Diamond growth in a direct-current low-pressure supersonic plasmajet

Abstract

Abstract A direct-current, water-cooled hydrogen plasmajet was designed and built. The arc burning between a thoriated tungsten cathode and a Laval nozzle acting as anode was operated at a power level of 4 kW. The plasmajet expands supersonically into a vacuum vessel in which a pressure of a few millibars is sustained. Methane as carbon-containing species is mixed into the decaying plasma close to the exit of the Laval nozzle. Molybdenum plates were used as substrates for diamond deposition.

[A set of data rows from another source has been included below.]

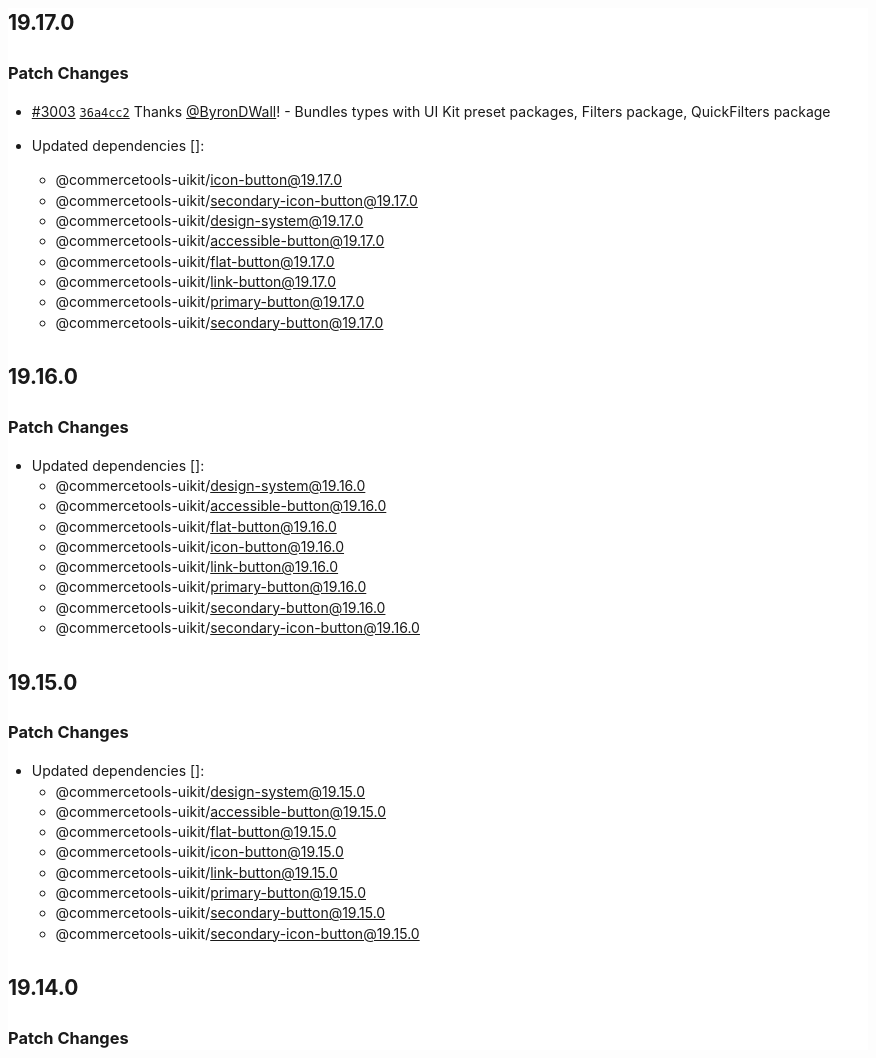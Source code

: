 ## 19.17.0

### Patch Changes

- [#3003](https://github.com/commercetools/ui-kit/pull/3003) [`36a4cc2`](https://github.com/commercetools/ui-kit/commit/36a4cc2a9afa342e2aa714eaad7296dcc29a1837) Thanks [@ByronDWall](https://github.com/ByronDWall)! - Bundles types with UI Kit preset packages, Filters package, QuickFilters package

- Updated dependencies []:
  - @commercetools-uikit/icon-button@19.17.0
  - @commercetools-uikit/secondary-icon-button@19.17.0
  - @commercetools-uikit/design-system@19.17.0
  - @commercetools-uikit/accessible-button@19.17.0
  - @commercetools-uikit/flat-button@19.17.0
  - @commercetools-uikit/link-button@19.17.0
  - @commercetools-uikit/primary-button@19.17.0
  - @commercetools-uikit/secondary-button@19.17.0

## 19.16.0

### Patch Changes

- Updated dependencies []:
  - @commercetools-uikit/design-system@19.16.0
  - @commercetools-uikit/accessible-button@19.16.0
  - @commercetools-uikit/flat-button@19.16.0
  - @commercetools-uikit/icon-button@19.16.0
  - @commercetools-uikit/link-button@19.16.0
  - @commercetools-uikit/primary-button@19.16.0
  - @commercetools-uikit/secondary-button@19.16.0
  - @commercetools-uikit/secondary-icon-button@19.16.0

## 19.15.0

### Patch Changes

- Updated dependencies []:
  - @commercetools-uikit/design-system@19.15.0
  - @commercetools-uikit/accessible-button@19.15.0
  - @commercetools-uikit/flat-button@19.15.0
  - @commercetools-uikit/icon-button@19.15.0
  - @commercetools-uikit/link-button@19.15.0
  - @commercetools-uikit/primary-button@19.15.0
  - @commercetools-uikit/secondary-button@19.15.0
  - @commercetools-uikit/secondary-icon-button@19.15.0

## 19.14.0

### Patch Changes
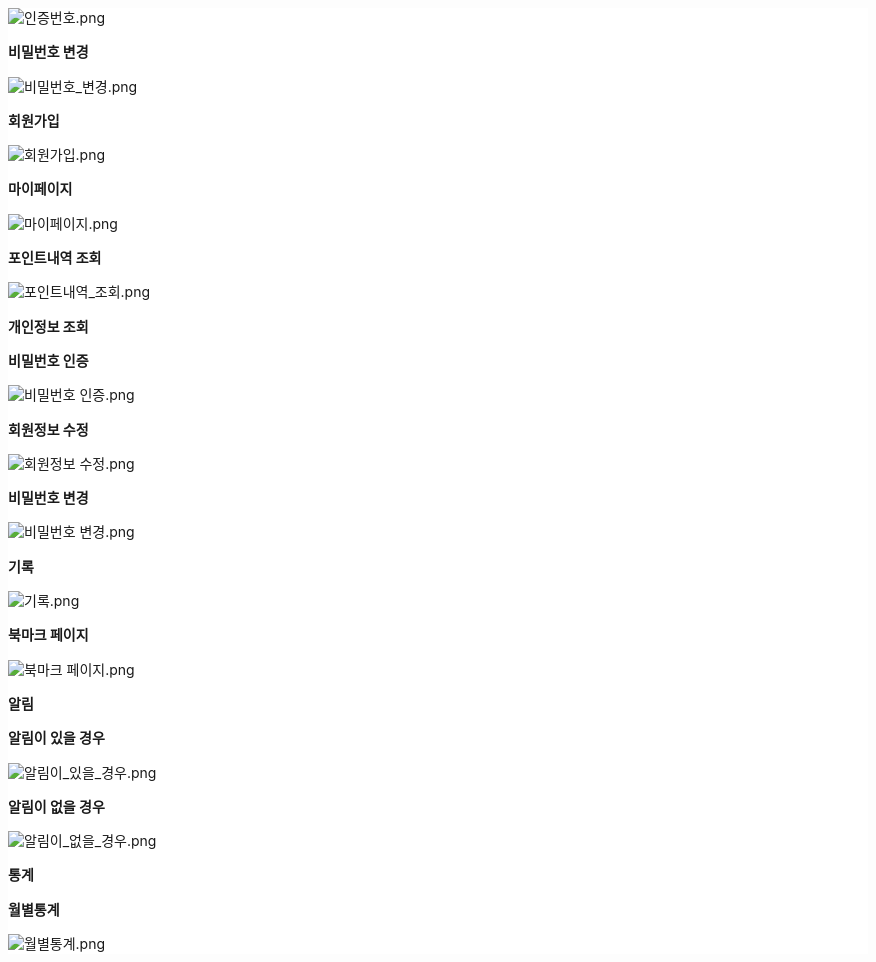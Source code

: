 ![인증번호.png](document/image/인증번호.png)

**비밀번호 변경**

![비밀번호_변경.png](document/image/비밀번호_변경.png)

**회원가입**

![회원가입.png](document/image/회원가입.png)

**마이페이지**

![마이페이지.png](document/image/마이페이지.png)

**포인트내역 조회**

![포인트내역_조회.png](document/image/포인트내역_조회.png)

**개인정보 조회**

**비밀번호 인증**

![비밀번호 인증.png](document/image/비밀번호_인증.png)

**회원정보 수정**

![회원정보 수정.png](document/image/회원정보_수정.png)

**비밀번호 변경**

![비밀번호 변경.png](document/image/비밀번호_변경.png)

**기록**

![기록.png](document/image/기록.png)

**북마크 페이지**

![북마크 페이지.png](document/image/북마크_페이지.png)

**알림**

**알림이 있을 경우**

![알림이_있을_경우.png](document/image/알림이_있을_경우.png)

**알림이 없을 경우**

![알림이_없을_경우.png](document/image/알림이_없을_경우.png)

**통계**

**월별통계**

![월별통계.png](document/image/월별통계.png)
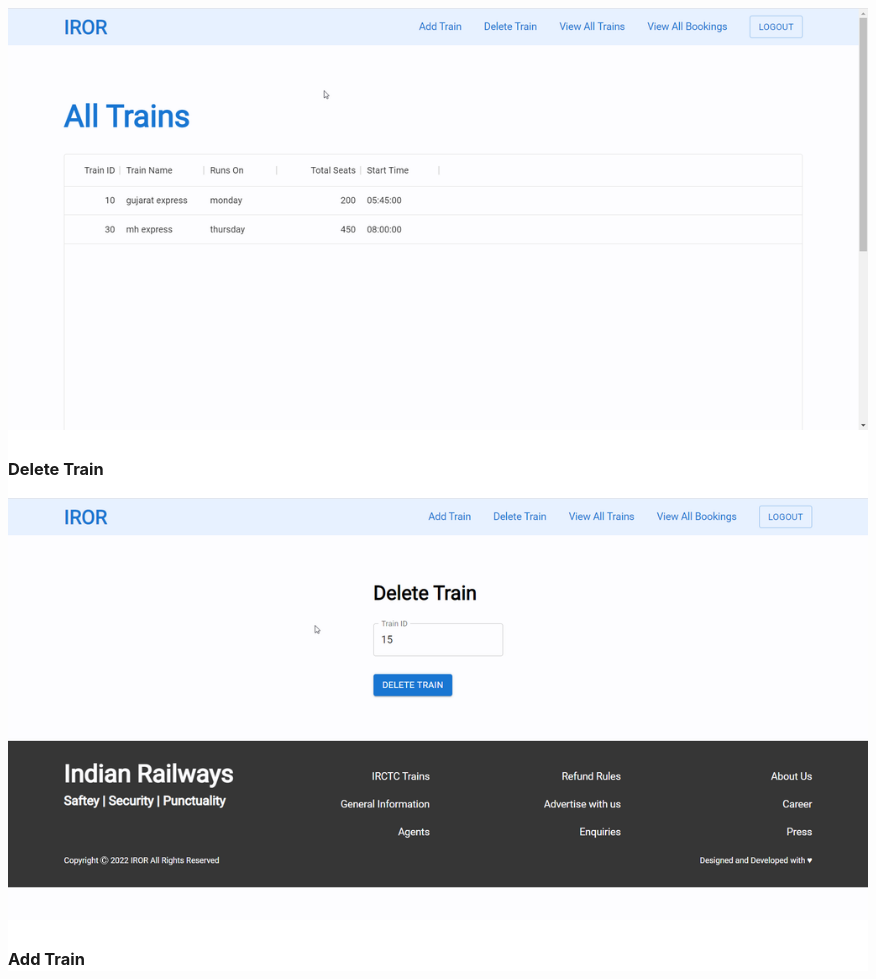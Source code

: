 ![Untitled](images/Untitled%2014.png)

### Delete Train

![Untitled](images/Untitled%2015.png)

### Add Train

The substrates were placed on a water-cooled movable substrate holder, which allowed depositions at distances ranging from 2 to 30 cm. The bulk temperature of the substrate was monitored by a thermocouple. The deposited coatings were analysed by Raman spectroscopy for diamond phase purity and by scanning electron microscopy for morphology. The film thickness was determined by a Talley Surf profilometer and by optical thickness analysis. At the conditions investigated, a maximum growth rate of about 6 μm h−1 was observed. The growth rate showed a maximum at a distance of 6–10 cm from the nozzle. With increasing distance from the nozzle the growth rate as well as the crystallite size decreases and the diamond phase purity as reflected in the Raman spectra deteriorates. An alteration of arcjet power had only little effect on growth rate and no effect on film quality.